Klimaat
Welke bijdrage levert België aan de klimaatopwarming en hoe wil ons land zijn uitstoot van broeikasgassen terugdrijven? De Tijd zet de cijfers én de inspanningen op een rijtje.
Door Frédéric Rohart, Nicolas Baudoux en Raphael Cockx 10 November 2023
België was een van de eerste landen ter wereld die hun industrie uitbouwden en zo de klimaatverandering in gang zetten. Maar ons land evolueert inmiddels naar een koolstofarme economie. Samen met de rest van de Europese Unie wil België uiterlijk tegen 2050 klimaatneutraal zijn.
In welke mate hebben de Belgen bijgedragen aan de klimaatopwarming? Hoe evolueert onze CO2-uitstoot? In welke sectoren is die het moeilijkste terug te dringen? Doen we genoeg om de hoeveelheid broeikasgassen te verminderen?

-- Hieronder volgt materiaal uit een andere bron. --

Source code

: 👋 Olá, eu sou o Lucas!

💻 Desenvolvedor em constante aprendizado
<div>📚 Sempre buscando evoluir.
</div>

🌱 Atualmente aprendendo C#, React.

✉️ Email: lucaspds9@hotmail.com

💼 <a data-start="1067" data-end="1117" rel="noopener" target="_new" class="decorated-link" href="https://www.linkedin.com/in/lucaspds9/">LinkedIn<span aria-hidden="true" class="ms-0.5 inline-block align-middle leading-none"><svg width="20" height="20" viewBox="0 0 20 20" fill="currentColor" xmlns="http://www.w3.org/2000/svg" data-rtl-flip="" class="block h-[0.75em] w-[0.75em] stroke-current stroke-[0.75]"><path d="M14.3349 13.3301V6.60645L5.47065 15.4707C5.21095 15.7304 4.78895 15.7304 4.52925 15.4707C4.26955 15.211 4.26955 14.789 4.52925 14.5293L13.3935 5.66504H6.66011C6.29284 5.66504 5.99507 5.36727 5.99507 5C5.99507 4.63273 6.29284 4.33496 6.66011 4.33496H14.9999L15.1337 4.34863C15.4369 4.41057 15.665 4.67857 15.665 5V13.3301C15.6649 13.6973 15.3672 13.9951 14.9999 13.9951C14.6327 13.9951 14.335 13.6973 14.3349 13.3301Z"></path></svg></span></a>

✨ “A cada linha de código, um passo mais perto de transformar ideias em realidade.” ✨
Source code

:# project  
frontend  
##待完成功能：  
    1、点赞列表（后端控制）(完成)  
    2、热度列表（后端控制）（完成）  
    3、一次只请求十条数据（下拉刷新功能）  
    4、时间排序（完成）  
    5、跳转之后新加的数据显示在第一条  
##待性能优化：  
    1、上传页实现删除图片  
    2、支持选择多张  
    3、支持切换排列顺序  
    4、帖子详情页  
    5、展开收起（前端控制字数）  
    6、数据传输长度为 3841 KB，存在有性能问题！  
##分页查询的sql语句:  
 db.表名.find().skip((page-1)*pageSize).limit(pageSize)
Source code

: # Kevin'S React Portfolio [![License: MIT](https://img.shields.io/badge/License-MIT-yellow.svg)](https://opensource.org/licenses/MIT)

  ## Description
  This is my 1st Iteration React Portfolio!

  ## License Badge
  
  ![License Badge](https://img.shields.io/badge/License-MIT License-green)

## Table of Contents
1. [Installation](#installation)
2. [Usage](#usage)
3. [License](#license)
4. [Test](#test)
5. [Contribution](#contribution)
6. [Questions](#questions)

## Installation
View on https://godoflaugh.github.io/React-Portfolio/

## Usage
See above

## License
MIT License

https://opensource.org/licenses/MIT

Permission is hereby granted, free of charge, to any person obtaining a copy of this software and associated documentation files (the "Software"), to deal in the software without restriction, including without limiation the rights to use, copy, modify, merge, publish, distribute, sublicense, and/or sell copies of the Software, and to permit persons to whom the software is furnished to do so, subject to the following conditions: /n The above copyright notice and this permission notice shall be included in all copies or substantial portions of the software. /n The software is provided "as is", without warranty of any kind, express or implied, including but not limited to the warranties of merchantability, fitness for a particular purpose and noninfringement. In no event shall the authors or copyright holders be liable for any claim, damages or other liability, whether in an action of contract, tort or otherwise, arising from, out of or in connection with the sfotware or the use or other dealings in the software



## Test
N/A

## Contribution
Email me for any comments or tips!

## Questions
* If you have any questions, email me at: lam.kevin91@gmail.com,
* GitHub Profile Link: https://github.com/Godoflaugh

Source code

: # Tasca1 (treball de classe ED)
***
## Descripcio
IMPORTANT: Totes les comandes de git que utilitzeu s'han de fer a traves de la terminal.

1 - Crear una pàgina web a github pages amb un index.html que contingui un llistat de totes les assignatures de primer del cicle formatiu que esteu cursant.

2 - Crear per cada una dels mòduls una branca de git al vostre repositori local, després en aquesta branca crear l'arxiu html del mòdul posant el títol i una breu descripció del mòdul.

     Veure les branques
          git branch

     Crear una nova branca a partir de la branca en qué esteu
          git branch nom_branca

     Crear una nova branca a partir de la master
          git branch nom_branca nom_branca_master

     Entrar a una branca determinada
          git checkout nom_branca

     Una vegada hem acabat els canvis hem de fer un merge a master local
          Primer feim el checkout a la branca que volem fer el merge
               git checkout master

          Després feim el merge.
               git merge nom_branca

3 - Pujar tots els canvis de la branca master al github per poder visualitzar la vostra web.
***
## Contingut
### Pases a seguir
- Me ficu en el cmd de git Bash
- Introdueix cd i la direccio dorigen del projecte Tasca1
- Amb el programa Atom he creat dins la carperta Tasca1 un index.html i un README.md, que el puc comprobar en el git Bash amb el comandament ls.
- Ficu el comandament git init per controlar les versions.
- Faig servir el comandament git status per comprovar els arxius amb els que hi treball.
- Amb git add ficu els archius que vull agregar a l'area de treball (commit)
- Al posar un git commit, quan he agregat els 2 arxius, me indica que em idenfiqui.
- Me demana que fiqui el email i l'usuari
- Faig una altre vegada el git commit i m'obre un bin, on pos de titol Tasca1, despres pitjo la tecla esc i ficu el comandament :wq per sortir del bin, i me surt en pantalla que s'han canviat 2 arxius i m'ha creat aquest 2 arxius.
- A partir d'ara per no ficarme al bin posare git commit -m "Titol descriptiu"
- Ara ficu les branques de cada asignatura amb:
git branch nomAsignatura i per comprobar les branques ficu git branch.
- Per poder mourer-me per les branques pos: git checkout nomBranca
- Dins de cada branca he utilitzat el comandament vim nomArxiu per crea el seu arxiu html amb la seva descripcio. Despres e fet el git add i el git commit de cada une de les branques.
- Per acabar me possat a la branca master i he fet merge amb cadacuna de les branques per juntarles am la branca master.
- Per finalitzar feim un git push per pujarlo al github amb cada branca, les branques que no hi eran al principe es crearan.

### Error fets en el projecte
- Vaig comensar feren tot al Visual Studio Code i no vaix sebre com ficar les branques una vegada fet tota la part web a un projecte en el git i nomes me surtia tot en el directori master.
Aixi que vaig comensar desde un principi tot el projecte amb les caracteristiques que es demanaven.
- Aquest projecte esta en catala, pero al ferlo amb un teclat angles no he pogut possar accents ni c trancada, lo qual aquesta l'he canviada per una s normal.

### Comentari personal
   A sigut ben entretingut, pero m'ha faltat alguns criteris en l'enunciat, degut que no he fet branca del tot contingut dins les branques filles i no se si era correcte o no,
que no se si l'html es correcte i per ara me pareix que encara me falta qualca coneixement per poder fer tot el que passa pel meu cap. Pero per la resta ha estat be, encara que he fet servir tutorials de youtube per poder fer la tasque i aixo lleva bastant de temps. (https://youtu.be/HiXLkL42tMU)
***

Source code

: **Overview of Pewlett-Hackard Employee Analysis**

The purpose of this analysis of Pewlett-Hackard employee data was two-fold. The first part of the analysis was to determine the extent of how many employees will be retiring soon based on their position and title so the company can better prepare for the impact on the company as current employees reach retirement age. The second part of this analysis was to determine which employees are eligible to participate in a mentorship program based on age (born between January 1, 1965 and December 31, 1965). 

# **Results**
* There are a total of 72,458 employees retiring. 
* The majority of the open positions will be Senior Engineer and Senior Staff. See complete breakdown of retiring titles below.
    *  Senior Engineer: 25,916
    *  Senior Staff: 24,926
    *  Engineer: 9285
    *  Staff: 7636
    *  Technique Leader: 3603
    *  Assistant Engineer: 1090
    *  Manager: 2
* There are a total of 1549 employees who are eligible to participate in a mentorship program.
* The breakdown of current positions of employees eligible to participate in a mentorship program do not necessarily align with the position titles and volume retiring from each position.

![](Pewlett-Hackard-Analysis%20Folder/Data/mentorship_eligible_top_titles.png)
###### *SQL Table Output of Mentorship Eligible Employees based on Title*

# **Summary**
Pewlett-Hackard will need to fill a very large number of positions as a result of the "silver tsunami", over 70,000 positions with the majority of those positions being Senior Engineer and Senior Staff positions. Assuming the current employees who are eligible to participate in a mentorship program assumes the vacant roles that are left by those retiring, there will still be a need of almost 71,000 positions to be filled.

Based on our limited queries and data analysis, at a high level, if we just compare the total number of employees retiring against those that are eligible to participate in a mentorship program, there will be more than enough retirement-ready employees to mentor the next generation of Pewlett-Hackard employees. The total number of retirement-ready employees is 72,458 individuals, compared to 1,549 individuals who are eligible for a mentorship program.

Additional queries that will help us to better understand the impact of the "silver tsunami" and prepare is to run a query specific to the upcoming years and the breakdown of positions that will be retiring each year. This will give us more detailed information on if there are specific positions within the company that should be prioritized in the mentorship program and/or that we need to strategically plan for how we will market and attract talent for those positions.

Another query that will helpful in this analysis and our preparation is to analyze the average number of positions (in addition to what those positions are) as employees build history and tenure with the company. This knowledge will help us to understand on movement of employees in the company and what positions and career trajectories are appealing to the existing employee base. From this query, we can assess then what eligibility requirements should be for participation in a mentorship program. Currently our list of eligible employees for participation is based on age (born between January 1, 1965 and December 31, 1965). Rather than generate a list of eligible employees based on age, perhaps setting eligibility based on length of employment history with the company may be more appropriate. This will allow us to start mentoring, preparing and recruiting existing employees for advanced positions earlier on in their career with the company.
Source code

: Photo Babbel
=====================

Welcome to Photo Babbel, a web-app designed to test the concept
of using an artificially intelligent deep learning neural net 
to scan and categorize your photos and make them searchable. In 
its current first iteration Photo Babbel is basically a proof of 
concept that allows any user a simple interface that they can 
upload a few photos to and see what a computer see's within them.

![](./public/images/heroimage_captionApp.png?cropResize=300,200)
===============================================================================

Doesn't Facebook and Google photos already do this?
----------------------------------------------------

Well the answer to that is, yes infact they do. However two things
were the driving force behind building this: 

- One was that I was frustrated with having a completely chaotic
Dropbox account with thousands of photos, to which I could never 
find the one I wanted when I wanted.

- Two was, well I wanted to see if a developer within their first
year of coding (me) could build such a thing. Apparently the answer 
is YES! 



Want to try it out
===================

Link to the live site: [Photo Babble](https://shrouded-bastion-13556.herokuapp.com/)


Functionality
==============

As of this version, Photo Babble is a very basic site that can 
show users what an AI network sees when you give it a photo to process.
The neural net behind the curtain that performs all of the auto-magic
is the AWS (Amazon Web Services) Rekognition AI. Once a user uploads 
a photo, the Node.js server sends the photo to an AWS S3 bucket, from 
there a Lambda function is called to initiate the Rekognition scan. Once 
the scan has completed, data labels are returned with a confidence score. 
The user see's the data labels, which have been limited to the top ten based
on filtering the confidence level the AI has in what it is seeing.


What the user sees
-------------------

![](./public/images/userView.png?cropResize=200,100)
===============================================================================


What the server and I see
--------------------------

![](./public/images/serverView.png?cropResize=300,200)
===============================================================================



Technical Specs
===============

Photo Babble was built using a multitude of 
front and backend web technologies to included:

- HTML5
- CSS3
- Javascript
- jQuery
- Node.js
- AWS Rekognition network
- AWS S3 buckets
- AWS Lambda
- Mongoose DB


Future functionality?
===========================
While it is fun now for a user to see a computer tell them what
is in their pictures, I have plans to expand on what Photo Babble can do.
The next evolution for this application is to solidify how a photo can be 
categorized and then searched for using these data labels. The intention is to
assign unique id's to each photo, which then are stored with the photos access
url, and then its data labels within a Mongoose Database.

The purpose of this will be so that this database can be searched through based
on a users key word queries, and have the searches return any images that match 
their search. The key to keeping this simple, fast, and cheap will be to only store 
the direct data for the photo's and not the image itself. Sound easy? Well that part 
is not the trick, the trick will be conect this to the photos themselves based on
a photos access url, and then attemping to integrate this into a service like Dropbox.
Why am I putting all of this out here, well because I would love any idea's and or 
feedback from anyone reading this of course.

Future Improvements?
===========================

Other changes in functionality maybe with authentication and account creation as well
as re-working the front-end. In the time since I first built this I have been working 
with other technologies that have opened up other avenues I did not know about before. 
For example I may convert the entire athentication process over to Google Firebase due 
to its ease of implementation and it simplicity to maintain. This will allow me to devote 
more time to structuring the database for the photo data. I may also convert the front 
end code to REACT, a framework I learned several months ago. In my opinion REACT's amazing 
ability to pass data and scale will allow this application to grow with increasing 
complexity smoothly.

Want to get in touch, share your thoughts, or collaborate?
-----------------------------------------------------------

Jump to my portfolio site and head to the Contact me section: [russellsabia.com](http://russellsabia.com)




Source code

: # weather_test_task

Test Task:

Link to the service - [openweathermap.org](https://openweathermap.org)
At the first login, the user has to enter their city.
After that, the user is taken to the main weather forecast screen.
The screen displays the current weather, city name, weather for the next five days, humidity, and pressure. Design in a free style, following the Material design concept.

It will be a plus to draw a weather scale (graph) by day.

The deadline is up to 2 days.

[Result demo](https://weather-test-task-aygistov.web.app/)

Dit is het verhaal van een snelle, gedwongen metamorfose.
Bron: ERA5 (Copernicus)
De curves tonen de evolutie van de gemiddelde luchttemperatuur aan het aardoppervlak. Elke lijn toont een volledig jaar.
Jaar na jaar worden records gebroken.
In 2023 flirtten de temperaturen met een symbolische drempel: een opwarming van 1,5°C ten opzichte van de gemiddelde temperatuur van voor de industriële revolutie. De hogere temperaturen leiden tot extreme weersomstandigheden en verstoorde natuurlijke evenwichten.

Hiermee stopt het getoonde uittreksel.